S. M. - Au cours de la veillée pascale, samedi soir, Benoît
XVI a affirmé avec force que l'homme n'est pas un produit accidentel de
l'évolution ; la Raison divine est au commencement.
Entouré de trente concélébrants, le Pape a présidé la liturgie solennelle de
la Veillée pascale, en la basilique Saint-Pierre, ce 23 avril, une
célébration riche en symboles, rythmée par la bénédiction du feu, la
procession, la liturgie de la parole, le rite baptismal et la liturgie
eucharistique.
Dans son homélie, le Pape a commenté le récit de la Création.
Basilique Saint-Pierre
Samedi Saint, 23 avril 2011
Chers frères et sœurs!
Deux grands signes caractérisent la célébration liturgique de la Veillée
Pascale. Il y a d’abord le feu qui devient lumière. La lumière du cierge
pascal, qui au cours de la procession à travers l’église enveloppée dans
l’obscurité de la nuit devient une vague de lumières et nous parle du Christ
comme véritable étoile du matin, qui ne se couche pas éternellement – du
Ressuscité en qui la lumière a vaincu les ténèbres. Le deuxième signe est
l’eau. Elle rappelle, d’une part les eaux de la Mer Rouge, l’effondrement et
la mort, le mystère de la croix. Ensuite cependant, elle se présente à nous
comme une eau de source, comme un élément qui apporte la vie dans la
sécheresse. Elle devient ainsi l’image du Sacrement du Baptême, qui nous
rend participants de la mort et de la résurrection de Jésus Christ.
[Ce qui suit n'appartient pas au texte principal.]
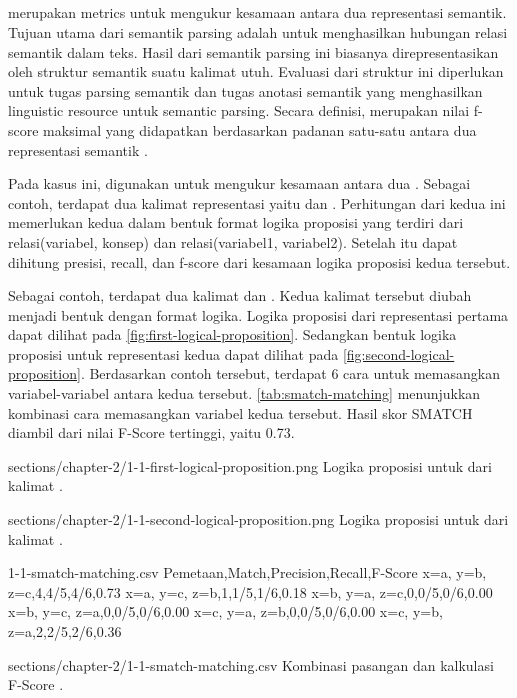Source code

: \subsection{}

\SMATCH{} merupakan metrics untuk mengukur kesamaan antara dua representasi semantik.
Tujuan utama dari semantik parsing adalah untuk menghasilkan hubungan relasi semantik dalam teks.
Hasil dari semantik parsing ini biasanya direpresentasikan oleh struktur semantik suatu kalimat utuh.
Evaluasi dari struktur ini diperlukan untuk tugas parsing semantik dan tugas anotasi semantik yang menghasilkan linguistic resource untuk semantic parsing.
Secara definisi, \SMATCH{} merupakan nilai f-score maksimal yang didapatkan berdasarkan padanan satu-satu antara dua representasi semantik .

Pada kasus ini, \SMATCH{} digunakan untuk mengukur kesamaan antara dua \AMR{}.
Sebagai contoh, terdapat dua kalimat representasi \AMR{} yaitu  dan .
Perhitungan \SMATCH{} dari kedua \AMR{} ini memerlukan kedua \AMR{} dalam bentuk format logika proposisi yang terdiri dari relasi(variabel, konsep) dan relasi(variabel1, variabel2).
Setelah itu dapat dihitung presisi, recall, dan f-score dari kesamaan logika proposisi kedua \AMR{} tersebut.

Sebagai contoh, terdapat dua kalimat  dan .
Kedua kalimat tersebut diubah menjadi bentuk \AMR{} dengan format logika.
Logika proposisi dari representasi \AMR{} pertama dapat dilihat pada \cref{fig:first-logical-proposition}.
Sedangkan bentuk logika proposisi untuk representasi kedua dapat dilihat pada \cref{fig:second-logical-proposition}.
Berdasarkan contoh tersebut, terdapat 6 cara untuk memasangkan variabel-variabel antara kedua \AMR{} tersebut.
\cref{tab:smatch-matching} menunjukkan kombinasi cara memasangkan variabel kedua \AMR{} tersebut.
Hasil skor SMATCH diambil dari nilai F-Score tertinggi, yaitu 0.73.

  {sections/chapter-2/1-1-first-logical-proposition.png}
  {Logika proposisi untuk \AMR{} dari kalimat .}

  {sections/chapter-2/1-1-second-logical-proposition.png}
  {Logika proposisi untuk \AMR{} dari kalimat .}

\begin{filecontents*}{1-1-smatch-matching.csv}
Pemetaan,Match,Precision,Recall,F-Score
{x=a, y=b, z=c},4,4/5,4/6,0.73
{x=a, y=c, z=b},1,1/5,1/6,0.18
{x=b, y=a, z=c},0,0/5,0/6,0.00
{x=b, y=c, z=a},0,0/5,0/6,0.00
{x=c, y=a, z=b},0,0/5,0/6,0.00
{x=c, y=b, z=a},2,2/5,2/6,0.36
\end{filecontents*}
  {sections/chapter-2/1-1-smatch-matching.csv}
  {Kombinasi pasangan \AMR{} dan kalkulasi F-Score .}

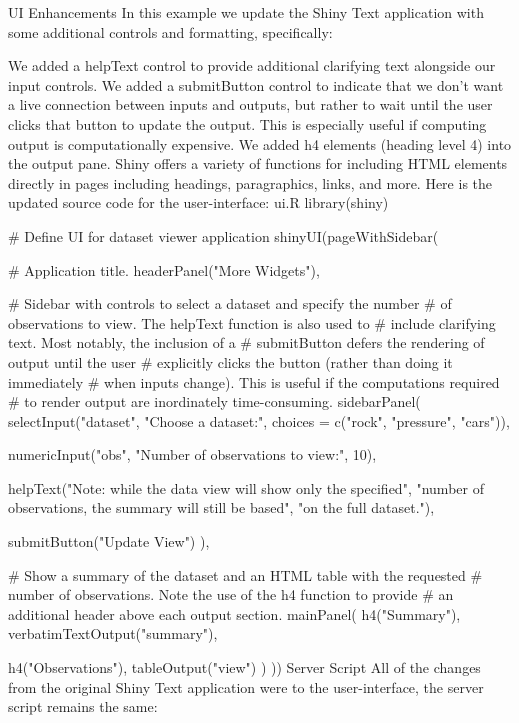 UI Enhancements
In this example we update the Shiny Text application with some additional controls and formatting, specifically:

We added a helpText control to provide additional clarifying text alongside our input controls.
We added a submitButton control to indicate that we don’t want a live connection between inputs and outputs, but rather to wait until the user clicks that button to update the output. This is especially useful if computing output is computationally expensive.
We added h4 elements (heading level 4) into the output pane. Shiny offers a variety of functions for including HTML elements directly in pages including headings, paragraphics, links, and more.
Here is the updated source code for the user-interface:
ui.R
library(shiny)

# Define UI for dataset viewer application
shinyUI(pageWithSidebar(

  # Application title.
  headerPanel("More Widgets"),

  # Sidebar with controls to select a dataset and specify the number
  # of observations to view. The helpText function is also used to 
  # include clarifying text. Most notably, the inclusion of a 
  # submitButton defers the rendering of output until the user 
  # explicitly clicks the button (rather than doing it immediately
  # when inputs change). This is useful if the computations required
  # to render output are inordinately time-consuming.
  sidebarPanel(
    selectInput("dataset", "Choose a dataset:", 
                choices = c("rock", "pressure", "cars")),

    numericInput("obs", "Number of observations to view:", 10),

    helpText("Note: while the data view will show only the specified",
             "number of observations, the summary will still be based",
             "on the full dataset."),

    submitButton("Update View")
  ),

  # Show a summary of the dataset and an HTML table with the requested
  # number of observations. Note the use of the h4 function to provide
  # an additional header above each output section.
  mainPanel(
    h4("Summary"),
    verbatimTextOutput("summary"),

    h4("Observations"),
    tableOutput("view")
  )
))
Server Script
All of the changes from the original Shiny Text application were to the user-interface, the server script remains the same:

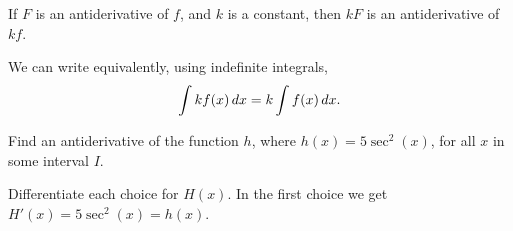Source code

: \documentclass{ximera}
\begin{document}

\begin{theorem}\label{theorem:CMRA}
If $F$ is an antiderivative of $f$, and $k$ is a constant, then $kF$
is an antiderivative of $kf$.

We can write equivalently, using indefinite integrals, 
\[\int kf(x) \mathop{}\!d x= k\int f(x)\mathop{}\!d x.\]
\end{theorem}

\begin{example}
  Find  an antiderivative of the function $h$, where
   $h(x)=5\sec^{2}(x)$,  for all $x$ in some interval $I$.
  \begin{multipleChoice}
  \end{multipleChoice}
  \begin{feedback}
    Differentiate each choice for $H(x)$. In the first choice we get
    $H'(x)=5\sec^{2}(x)=h(x)$.
  \end{feedback}
\end{example}

%
%
%  



%
%
%
\end{document}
Toutefois, les grands signes de la création, la lumière et l’eau ne sont pas
les seuls à faire partie de la liturgie de la Veillée Pascale. Une
caractéristique absolument essentielle de la Veillée, c’est aussi le fait
qu’elle nous conduit à une importante rencontre avec la parole de la Sainte
Ecriture. Avant la réforme liturgique il y avait douze lectures de l’Ancien
Testament et deux du Nouveau Testament. Celles du Nouveau Testament sont
restées. Le nombre des lectures de l’Ancien Testament a été fixé à sept,
mais, selon les situations locales, il peut aussi être réduit à trois
lectures. À travers une grande vision panoramique, l’Eglise veut nous
conduire, tout au long du chemin de l’histoire du salut, depuis la création,
à travers l’élection et la libération d’Israël, jusqu’aux témoignages
prophétiques, grâce auxquels toute cette histoire se dirige toujours plus
clairement vers Jésus Christ. Dans la tradition liturgique toutes ces
lectures ont été appelées prophéties. Même quand elles ne sont pas
directement des annonces d’évènements futurs, elles ont un caractère
prophétique, elles nous montrent le fondement profond et l’orientation de
l’histoire. Elles font en sorte que la création et l’histoire laissent
transparaître l’essentiel. Ainsi, elles nous prennent par la main et nous
conduisent vers le Christ, elles nous montrent la vraie lumière.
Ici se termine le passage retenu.